EXERCISE DATA START
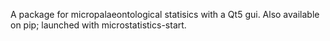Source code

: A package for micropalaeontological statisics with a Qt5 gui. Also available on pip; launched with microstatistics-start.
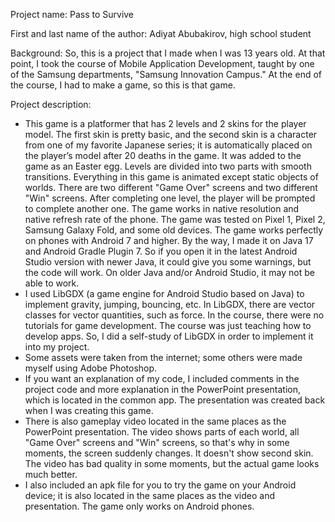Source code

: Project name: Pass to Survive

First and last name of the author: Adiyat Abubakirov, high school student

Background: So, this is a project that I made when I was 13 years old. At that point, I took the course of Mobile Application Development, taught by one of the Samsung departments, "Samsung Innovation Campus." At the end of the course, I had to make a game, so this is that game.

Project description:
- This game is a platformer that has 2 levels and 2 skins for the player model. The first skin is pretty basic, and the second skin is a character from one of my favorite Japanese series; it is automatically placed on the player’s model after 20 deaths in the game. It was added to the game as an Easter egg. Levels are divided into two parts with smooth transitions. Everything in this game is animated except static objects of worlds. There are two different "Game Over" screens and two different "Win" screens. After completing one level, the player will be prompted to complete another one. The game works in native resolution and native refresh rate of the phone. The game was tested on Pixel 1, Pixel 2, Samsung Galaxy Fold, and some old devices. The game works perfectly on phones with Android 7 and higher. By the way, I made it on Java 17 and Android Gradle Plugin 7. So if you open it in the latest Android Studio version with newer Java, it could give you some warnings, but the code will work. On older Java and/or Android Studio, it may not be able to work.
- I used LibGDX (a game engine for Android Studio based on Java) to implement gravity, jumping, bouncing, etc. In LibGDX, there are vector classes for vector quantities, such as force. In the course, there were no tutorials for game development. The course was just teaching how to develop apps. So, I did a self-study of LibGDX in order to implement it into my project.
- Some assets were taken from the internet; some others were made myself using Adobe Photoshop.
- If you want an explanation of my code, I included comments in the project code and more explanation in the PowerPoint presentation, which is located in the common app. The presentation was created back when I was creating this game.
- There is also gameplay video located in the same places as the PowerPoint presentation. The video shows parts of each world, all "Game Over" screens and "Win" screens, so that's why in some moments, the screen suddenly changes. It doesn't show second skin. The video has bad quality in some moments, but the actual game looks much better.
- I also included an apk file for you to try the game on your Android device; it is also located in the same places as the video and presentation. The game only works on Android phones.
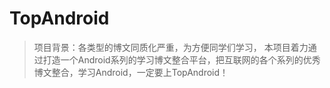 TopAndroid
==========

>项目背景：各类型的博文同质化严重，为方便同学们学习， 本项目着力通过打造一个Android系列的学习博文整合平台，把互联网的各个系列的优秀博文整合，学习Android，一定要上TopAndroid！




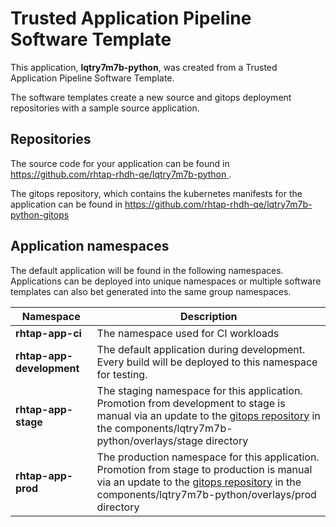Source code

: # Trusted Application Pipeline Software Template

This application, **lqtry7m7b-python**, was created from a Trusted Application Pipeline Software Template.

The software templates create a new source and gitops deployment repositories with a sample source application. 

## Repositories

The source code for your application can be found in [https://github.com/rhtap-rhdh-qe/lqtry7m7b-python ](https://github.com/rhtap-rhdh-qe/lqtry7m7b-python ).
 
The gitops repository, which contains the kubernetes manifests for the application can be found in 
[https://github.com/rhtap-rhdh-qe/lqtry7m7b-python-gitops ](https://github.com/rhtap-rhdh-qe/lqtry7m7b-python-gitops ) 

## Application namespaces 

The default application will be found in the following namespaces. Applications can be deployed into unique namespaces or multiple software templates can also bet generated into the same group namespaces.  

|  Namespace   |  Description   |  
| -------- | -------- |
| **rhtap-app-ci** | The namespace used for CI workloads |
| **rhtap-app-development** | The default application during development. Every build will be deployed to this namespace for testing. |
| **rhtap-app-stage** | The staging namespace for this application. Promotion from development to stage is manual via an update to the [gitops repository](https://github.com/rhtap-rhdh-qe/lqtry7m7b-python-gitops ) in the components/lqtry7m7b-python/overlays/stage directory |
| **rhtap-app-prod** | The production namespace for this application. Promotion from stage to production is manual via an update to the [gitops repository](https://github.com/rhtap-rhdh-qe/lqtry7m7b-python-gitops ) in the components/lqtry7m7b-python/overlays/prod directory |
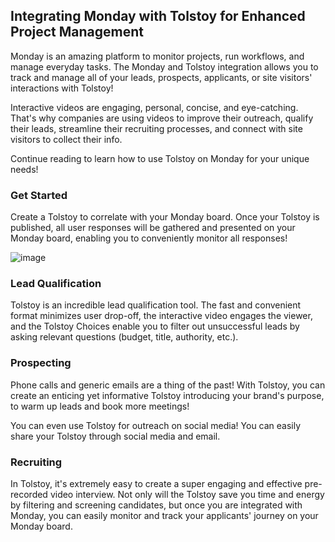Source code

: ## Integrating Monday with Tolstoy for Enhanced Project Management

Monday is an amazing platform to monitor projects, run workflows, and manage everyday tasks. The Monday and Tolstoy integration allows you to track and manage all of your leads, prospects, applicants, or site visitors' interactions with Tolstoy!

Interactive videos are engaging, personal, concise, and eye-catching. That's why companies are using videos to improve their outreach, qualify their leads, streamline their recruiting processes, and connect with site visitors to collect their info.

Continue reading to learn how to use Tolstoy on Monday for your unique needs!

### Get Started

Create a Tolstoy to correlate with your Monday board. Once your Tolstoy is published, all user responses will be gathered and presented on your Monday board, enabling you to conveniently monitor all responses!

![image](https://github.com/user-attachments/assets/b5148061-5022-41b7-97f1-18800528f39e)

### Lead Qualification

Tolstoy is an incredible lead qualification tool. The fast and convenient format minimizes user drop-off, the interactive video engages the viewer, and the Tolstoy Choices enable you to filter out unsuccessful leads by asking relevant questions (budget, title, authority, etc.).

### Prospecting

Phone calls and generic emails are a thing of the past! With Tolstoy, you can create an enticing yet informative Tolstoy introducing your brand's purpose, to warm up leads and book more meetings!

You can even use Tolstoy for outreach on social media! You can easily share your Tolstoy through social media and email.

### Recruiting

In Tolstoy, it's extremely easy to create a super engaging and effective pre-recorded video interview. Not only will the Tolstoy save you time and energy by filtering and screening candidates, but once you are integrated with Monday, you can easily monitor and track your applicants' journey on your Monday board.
EXERCISE DATA END
*WORK ORDER*.
Every line in the data that holds the string "repository" should be copied.

*REPLY TO THE EXERCISE*.
The gitops repository, which contains the kubernetes manifests for the application can be found in 
| **rhtap-app-stage** | The staging namespace for this application. Promotion from development to stage is manual via an update to the [gitops repository](https://github.com/rhtap-rhdh-qe/lqtry7m7b-python-gitops ) in the components/lqtry7m7b-python/overlays/stage directory |
| **rhtap-app-prod** | The production namespace for this application. Promotion from stage to production is manual via an update to the [gitops repository](https://github.com/rhtap-rhdh-qe/lqtry7m7b-python-gitops ) in the components/lqtry7m7b-python/overlays/prod directory |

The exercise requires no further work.